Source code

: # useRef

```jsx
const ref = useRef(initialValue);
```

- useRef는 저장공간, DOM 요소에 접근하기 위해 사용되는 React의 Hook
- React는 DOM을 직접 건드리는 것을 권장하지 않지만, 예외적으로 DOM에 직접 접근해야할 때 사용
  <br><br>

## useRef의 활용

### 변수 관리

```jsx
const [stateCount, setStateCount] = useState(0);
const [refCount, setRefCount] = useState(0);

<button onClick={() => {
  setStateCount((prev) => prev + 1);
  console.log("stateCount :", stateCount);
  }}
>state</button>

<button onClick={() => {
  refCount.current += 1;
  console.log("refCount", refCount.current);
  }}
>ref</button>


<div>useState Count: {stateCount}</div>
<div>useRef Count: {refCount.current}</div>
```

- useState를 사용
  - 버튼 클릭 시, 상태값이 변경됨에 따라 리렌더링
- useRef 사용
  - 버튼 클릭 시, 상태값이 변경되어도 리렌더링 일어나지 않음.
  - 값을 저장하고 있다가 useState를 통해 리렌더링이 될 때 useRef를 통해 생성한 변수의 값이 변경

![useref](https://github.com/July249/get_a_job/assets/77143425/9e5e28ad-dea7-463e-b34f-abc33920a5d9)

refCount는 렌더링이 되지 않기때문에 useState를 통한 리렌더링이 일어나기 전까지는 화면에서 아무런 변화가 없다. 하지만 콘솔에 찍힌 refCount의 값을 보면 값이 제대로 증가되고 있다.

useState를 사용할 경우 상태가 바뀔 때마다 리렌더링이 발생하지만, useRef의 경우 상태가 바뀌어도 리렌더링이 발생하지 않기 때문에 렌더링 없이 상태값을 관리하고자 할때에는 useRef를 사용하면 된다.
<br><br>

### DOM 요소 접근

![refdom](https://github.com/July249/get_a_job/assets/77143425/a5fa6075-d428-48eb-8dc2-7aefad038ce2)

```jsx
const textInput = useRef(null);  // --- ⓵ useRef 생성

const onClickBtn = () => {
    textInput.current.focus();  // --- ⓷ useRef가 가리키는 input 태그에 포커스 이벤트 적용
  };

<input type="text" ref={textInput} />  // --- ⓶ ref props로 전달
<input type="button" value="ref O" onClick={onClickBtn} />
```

· · · · · · ·

_Exercise_: For every line of the material above that contains the word "textInput", show the line.

_Output of the exercise_:
const textInput = useRef(null);  // --- ⓵ useRef 생성
    textInput.current.focus();  // --- ⓷ useRef가 가리키는 input 태그에 포커스 이벤트 적용
<input type="text" ref={textInput} />  // --- ⓶ ref props로 전달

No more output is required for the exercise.